Extracted data entries

+-------+

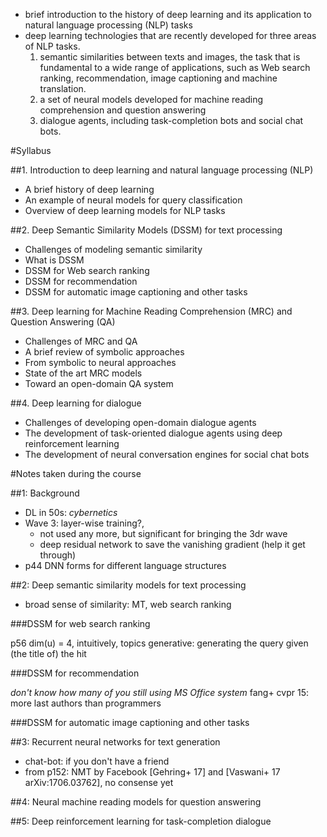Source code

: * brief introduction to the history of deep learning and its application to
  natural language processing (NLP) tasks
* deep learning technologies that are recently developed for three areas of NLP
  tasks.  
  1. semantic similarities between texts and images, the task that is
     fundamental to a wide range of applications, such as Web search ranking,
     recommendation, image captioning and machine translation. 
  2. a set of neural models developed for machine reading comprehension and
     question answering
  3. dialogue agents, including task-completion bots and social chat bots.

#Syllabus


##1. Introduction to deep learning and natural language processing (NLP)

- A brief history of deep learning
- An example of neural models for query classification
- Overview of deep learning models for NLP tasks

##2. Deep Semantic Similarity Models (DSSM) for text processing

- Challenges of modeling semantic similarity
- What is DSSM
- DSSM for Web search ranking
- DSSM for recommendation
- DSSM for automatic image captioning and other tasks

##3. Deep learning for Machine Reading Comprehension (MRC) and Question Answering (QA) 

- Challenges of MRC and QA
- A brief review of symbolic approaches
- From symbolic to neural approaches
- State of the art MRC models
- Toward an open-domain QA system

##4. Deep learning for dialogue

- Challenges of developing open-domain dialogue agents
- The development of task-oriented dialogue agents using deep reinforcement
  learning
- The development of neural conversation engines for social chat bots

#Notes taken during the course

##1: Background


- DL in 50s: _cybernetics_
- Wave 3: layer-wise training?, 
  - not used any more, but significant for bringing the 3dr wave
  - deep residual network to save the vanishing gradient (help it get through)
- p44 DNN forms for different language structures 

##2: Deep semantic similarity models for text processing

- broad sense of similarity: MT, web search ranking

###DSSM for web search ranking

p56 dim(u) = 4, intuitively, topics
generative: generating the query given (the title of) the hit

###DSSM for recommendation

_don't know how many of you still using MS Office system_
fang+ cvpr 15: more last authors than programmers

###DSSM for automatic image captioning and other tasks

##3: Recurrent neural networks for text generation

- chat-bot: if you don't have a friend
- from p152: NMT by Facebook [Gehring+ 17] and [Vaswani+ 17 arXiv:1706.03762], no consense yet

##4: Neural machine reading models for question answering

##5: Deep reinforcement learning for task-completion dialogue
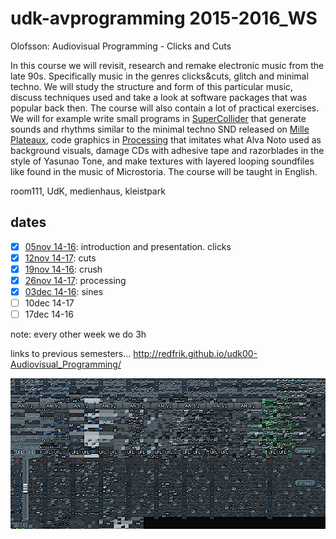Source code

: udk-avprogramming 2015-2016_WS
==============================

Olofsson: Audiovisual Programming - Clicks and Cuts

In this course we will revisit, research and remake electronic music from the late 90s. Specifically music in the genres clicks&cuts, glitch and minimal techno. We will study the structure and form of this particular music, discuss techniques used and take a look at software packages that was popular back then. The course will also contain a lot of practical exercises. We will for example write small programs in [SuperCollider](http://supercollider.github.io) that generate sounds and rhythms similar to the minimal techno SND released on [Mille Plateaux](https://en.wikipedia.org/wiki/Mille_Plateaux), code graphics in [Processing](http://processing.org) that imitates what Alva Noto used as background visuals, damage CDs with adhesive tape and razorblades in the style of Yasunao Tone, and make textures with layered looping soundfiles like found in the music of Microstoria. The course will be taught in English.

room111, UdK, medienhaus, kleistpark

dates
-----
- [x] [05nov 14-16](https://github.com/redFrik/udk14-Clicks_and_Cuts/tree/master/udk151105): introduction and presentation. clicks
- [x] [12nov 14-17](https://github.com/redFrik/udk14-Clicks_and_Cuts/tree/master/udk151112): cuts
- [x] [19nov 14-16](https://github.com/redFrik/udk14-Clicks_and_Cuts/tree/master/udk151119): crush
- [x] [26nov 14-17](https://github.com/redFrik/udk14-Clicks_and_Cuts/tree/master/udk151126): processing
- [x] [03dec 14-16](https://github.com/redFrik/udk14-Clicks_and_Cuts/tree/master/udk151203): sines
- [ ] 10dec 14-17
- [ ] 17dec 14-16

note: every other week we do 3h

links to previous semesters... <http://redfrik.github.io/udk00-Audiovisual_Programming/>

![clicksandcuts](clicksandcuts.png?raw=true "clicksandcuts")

+-------+

Exercise instructions: Reproduce every record exactly; images stay out.

Exercise response:
Source code

: * brief introduction to the history of deep learning and its application to
  natural language processing (NLP) tasks
* deep learning technologies that are recently developed for three areas of NLP
  tasks.  
  1. semantic similarities between texts and images, the task that is
     fundamental to a wide range of applications, such as Web search ranking,
     recommendation, image captioning and machine translation. 
  2. a set of neural models developed for machine reading comprehension and
     question answering
  3. dialogue agents, including task-completion bots and social chat bots.

#Syllabus


##1. Introduction to deep learning and natural language processing (NLP)

- A brief history of deep learning
- An example of neural models for query classification
- Overview of deep learning models for NLP tasks

##2. Deep Semantic Similarity Models (DSSM) for text processing

- Challenges of modeling semantic similarity
- What is DSSM
- DSSM for Web search ranking
- DSSM for recommendation
- DSSM for automatic image captioning and other tasks

##3. Deep learning for Machine Reading Comprehension (MRC) and Question Answering (QA) 

- Challenges of MRC and QA
- A brief review of symbolic approaches
- From symbolic to neural approaches
- State of the art MRC models
- Toward an open-domain QA system

##4. Deep learning for dialogue

- Challenges of developing open-domain dialogue agents
- The development of task-oriented dialogue agents using deep reinforcement
  learning
- The development of neural conversation engines for social chat bots

#Notes taken during the course

##1: Background


- DL in 50s: _cybernetics_
- Wave 3: layer-wise training?, 
  - not used any more, but significant for bringing the 3dr wave
  - deep residual network to save the vanishing gradient (help it get through)
- p44 DNN forms for different language structures 

##2: Deep semantic similarity models for text processing

- broad sense of similarity: MT, web search ranking

###DSSM for web search ranking

p56 dim(u) = 4, intuitively, topics
generative: generating the query given (the title of) the hit

###DSSM for recommendation

_don't know how many of you still using MS Office system_
fang+ cvpr 15: more last authors than programmers

###DSSM for automatic image captioning and other tasks

##3: Recurrent neural networks for text generation

- chat-bot: if you don't have a friend
- from p152: NMT by Facebook [Gehring+ 17] and [Vaswani+ 17 arXiv:1706.03762], no consense yet

##4: Neural machine reading models for question answering

##5: Deep reinforcement learning for task-completion dialogue
Source code

: udk-avprogramming 2015-2016_WS
==============================

Olofsson: Audiovisual Programming - Clicks and Cuts

In this course we will revisit, research and remake electronic music from the late 90s. Specifically music in the genres clicks&cuts, glitch and minimal techno. We will study the structure and form of this particular music, discuss techniques used and take a look at software packages that was popular back then. The course will also contain a lot of practical exercises. We will for example write small programs in [SuperCollider](http://supercollider.github.io) that generate sounds and rhythms similar to the minimal techno SND released on [Mille Plateaux](https://en.wikipedia.org/wiki/Mille_Plateaux), code graphics in [Processing](http://processing.org) that imitates what Alva Noto used as background visuals, damage CDs with adhesive tape and razorblades in the style of Yasunao Tone, and make textures with layered looping soundfiles like found in the music of Microstoria. The course will be taught in English.

room111, UdK, medienhaus, kleistpark

dates
-----
- [x] [05nov 14-16](https://github.com/redFrik/udk14-Clicks_and_Cuts/tree/master/udk151105): introduction and presentation. clicks
- [x] [12nov 14-17](https://github.com/redFrik/udk14-Clicks_and_Cuts/tree/master/udk151112): cuts
- [x] [19nov 14-16](https://github.com/redFrik/udk14-Clicks_and_Cuts/tree/master/udk151119): crush
- [x] [26nov 14-17](https://github.com/redFrik/udk14-Clicks_and_Cuts/tree/master/udk151126): processing
- [x] [03dec 14-16](https://github.com/redFrik/udk14-Clicks_and_Cuts/tree/master/udk151203): sines
- [ ] 10dec 14-17
- [ ] 17dec 14-16

note: every other week we do 3h

links to previous semesters... <http://redfrik.github.io/udk00-Audiovisual_Programming/>

![clicksandcuts](clicksandcuts.png?raw=true "clicksandcuts")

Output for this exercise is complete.